Pull each line containing "Highlighting" from the data.

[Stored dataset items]
·····
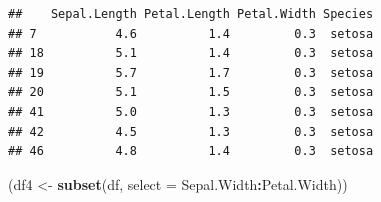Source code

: \documentclass[
]{book}
\newenvironment{Shaded}{\begin{snugshade}}{\end{snugshade}}
\newcommand{\AttributeTok}[1]{\textcolor[rgb]{0.13,0.29,0.53}{#1}}
\newcommand{\FunctionTok}[1]{\textcolor[rgb]{0.13,0.29,0.53}{\textbf{#1}}}
\newcommand{\NormalTok}[1]{#1}
\newcommand{\OtherTok}[1]{\textcolor[rgb]{0.56,0.35,0.01}{#1}}
\newcommand{\SpecialCharTok}[1]{\textcolor[rgb]{0.81,0.36,0.00}{\textbf{#1}}}
\begin{document}
\begin{verbatim}
##    Sepal.Length Petal.Length Petal.Width Species
## 7           4.6          1.4         0.3  setosa
## 18          5.1          1.4         0.3  setosa
## 19          5.7          1.7         0.3  setosa
## 20          5.1          1.5         0.3  setosa
## 41          5.0          1.3         0.3  setosa
## 42          4.5          1.3         0.3  setosa
## 46          4.8          1.4         0.3  setosa
\end{verbatim}

\begin{Shaded}
\begin{Highlighting}[]
\NormalTok{(df4 }\OtherTok{\textless{}{-}} \FunctionTok{subset}\NormalTok{(df, }\AttributeTok{select =}\NormalTok{ Sepal.Width}\SpecialCharTok{:}\NormalTok{Petal.Width))}
\end{Highlighting}
\end{Shaded}
\end{document}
·····
Expected output -
\begin{Highlighting}[]
\end{Highlighting}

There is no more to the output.